WHAT IS EXPECTED
Filter the records below and copy every line containing the word "Golden".

EXERCISE MATERIAL
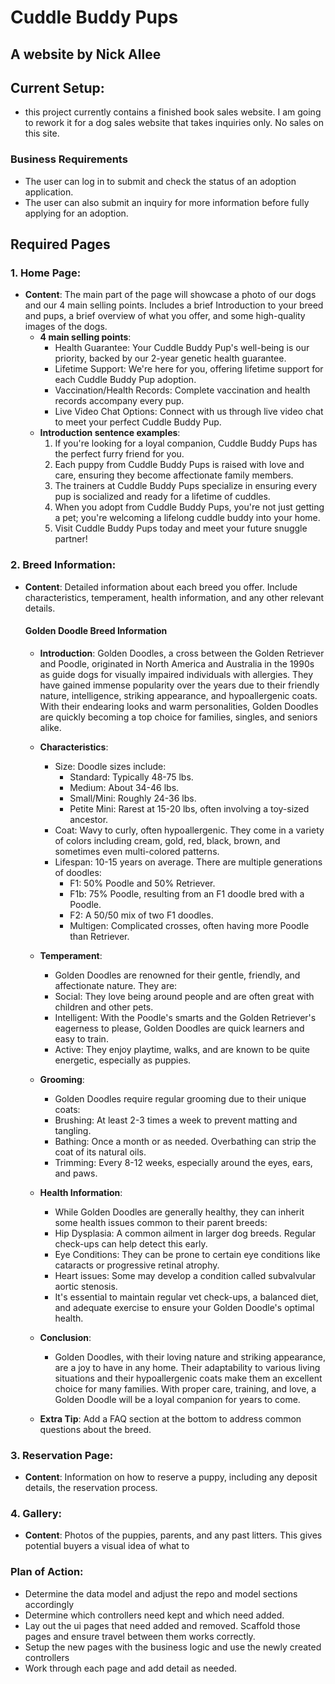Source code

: # Cuddle Buddy Pups
## A website by Nick Allee

## Current Setup:
-  this project currently contains a finished book sales website. I am going to rework it for a dog sales website that takes inquiries only. No sales on this site.


### Business Requirements
-  The user can log in to submit and check the status of an adoption application.
-  The user can also submit an inquiry for more information before fully applying for an adoption.
## Required Pages
### 1. Home Page:
* **Content**: The main part of the page will showcase a photo of our dogs and our 4 main selling points. Includes a brief Introduction to your breed and pups, a brief overview of what you offer, and some high-quality images of the dogs.
  * **4 main selling points**:
    * Health Guarantee: Your Cuddle Buddy Pup's well-being is our priority, backed by our 2-year genetic health guarantee.
    * Lifetime Support: We're here for you, offering lifetime support for each Cuddle Buddy Pup adoption.
    * Vaccination/Health Records: Complete vaccination and health records accompany every pup.
    * Live Video Chat Options: Connect with us through live video chat to meet your perfect Cuddle Buddy Pup.
  * **Introduction sentence examples**:
    1. If you're looking for a loyal companion, Cuddle Buddy Pups has the perfect furry friend for you.
    2. Each puppy from Cuddle Buddy Pups is raised with love and care, ensuring they become affectionate family members.
    3. The trainers at Cuddle Buddy Pups specialize in ensuring every pup is socialized and ready for a lifetime of cuddles.
    4. When you adopt from Cuddle Buddy Pups, you're not just getting a pet; you're welcoming a lifelong cuddle buddy into your home.
    5. Visit Cuddle Buddy Pups today and meet your future snuggle partner!

### 2. Breed Information:
* **Content**: Detailed information about each breed you offer. Include characteristics, temperament, health information, and any other relevant details.

  #### Golden Doodle Breed Information
  * **Introduction**:
    Golden Doodles, a cross between the Golden Retriever and Poodle, originated in North America and Australia in the 1990s as guide dogs for visually impaired individuals with allergies. They have gained immense popularity over the years due to their friendly nature, intelligence, striking appearance, and hypoallergenic coats. With their endearing looks and warm personalities, Golden Doodles are quickly becoming a top choice for families, singles, and seniors alike.
  * **Characteristics**:
    * Size: 
      Doodle sizes include:
        * Standard: Typically 48-75 lbs.
        * Medium: About 34-46 lbs.
        * Small/Mini: Roughly 24-36 lbs.
        * Petite Mini: Rarest at 15-20 lbs, often involving a toy-sized ancestor.
    * Coat: Wavy to curly, often hypoallergenic. They come in a variety of colors including cream, gold, red, black, brown, and sometimes even multi-colored patterns.
    * Lifespan: 10-15 years on average.
    There are multiple generations of doodles:
        * F1: 50% Poodle and 50% Retriever.
        * F1b: 75% Poodle, resulting from an F1 doodle bred with a Poodle.
        * F2: A 50/50 mix of two F1 doodles.
        * Multigen: Complicated crosses, often having more Poodle than Retriever.
  * **Temperament**:
    * Golden Doodles are renowned for their gentle, friendly, and affectionate nature. They are:
    * Social: They love being around people and are often great with children and other pets.
    * Intelligent: With the Poodle's smarts and the Golden Retriever's eagerness to please, Golden Doodles are quick learners and easy to train.
    * Active: They enjoy playtime, walks, and are known to be quite energetic, especially as puppies.
  * **Grooming**:
    * Golden Doodles require regular grooming due to their unique coats:
    * Brushing: At least 2-3 times a week to prevent matting and tangling.
    * Bathing: Once a month or as needed. Overbathing can strip the coat of its natural oils.
    * Trimming: Every 8-12 weeks, especially around the eyes, ears, and paws.
  * **Health Information**:
    * While Golden Doodles are generally healthy, they can inherit some health issues common to their parent breeds:
    * Hip Dysplasia: A common ailment in larger dog breeds. Regular check-ups can help detect this early.
    * Eye Conditions: They can be prone to certain eye conditions like cataracts or progressive retinal atrophy.
    * Heart issues: Some may develop a condition called subvalvular aortic stenosis.
    * It's essential to maintain regular vet check-ups, a balanced diet, and adequate exercise to ensure your Golden Doodle's optimal health.
  * **Conclusion**:
    * Golden Doodles, with their loving nature and striking appearance, are a joy to have in any home. Their adaptability to various living situations and their hypoallergenic coats make them an excellent choice for many families. With proper care, training, and love, a Golden Doodle will be a loyal companion for years to come.
    
  * **Extra Tip**: Add a FAQ section at the bottom to address common questions about the breed.

### 3. Reservation Page:
* **Content**: Information on how to reserve a puppy, including any deposit details, the reservation process.

### 4. Gallery:
* **Content**: Photos of the puppies, parents, and any past litters. This gives potential buyers a visual idea of what to


### Plan of Action:
-  Determine the data model and adjust the repo and model sections accordingly
-  Determine which controllers need kept and which need added.
-  Lay out the ui pages that need added and removed. Scaffold those pages and ensure travel between them works correctly.
-  Setup the new pages with the business logic and use the newly created controllers
-  Work through each page and add detail as needed.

ANSWER
  #### Golden Doodle Breed Information
    Golden Doodles, a cross between the Golden Retriever and Poodle, originated in North America and Australia in the 1990s as guide dogs for visually impaired individuals with allergies. They have gained immense popularity over the years due to their friendly nature, intelligence, striking appearance, and hypoallergenic coats. With their endearing looks and warm personalities, Golden Doodles are quickly becoming a top choice for families, singles, and seniors alike.
    * Golden Doodles are renowned for their gentle, friendly, and affectionate nature. They are:
    * Intelligent: With the Poodle's smarts and the Golden Retriever's eagerness to please, Golden Doodles are quick learners and easy to train.
    * Golden Doodles require regular grooming due to their unique coats:
    * While Golden Doodles are generally healthy, they can inherit some health issues common to their parent breeds:
    * It's essential to maintain regular vet check-ups, a balanced diet, and adequate exercise to ensure your Golden Doodle's optimal health.
    * Golden Doodles, with their loving nature and striking appearance, are a joy to have in any home. Their adaptability to various living situations and their hypoallergenic coats make them an excellent choice for many families. With proper care, training, and love, a Golden Doodle will be a loyal companion for years to come.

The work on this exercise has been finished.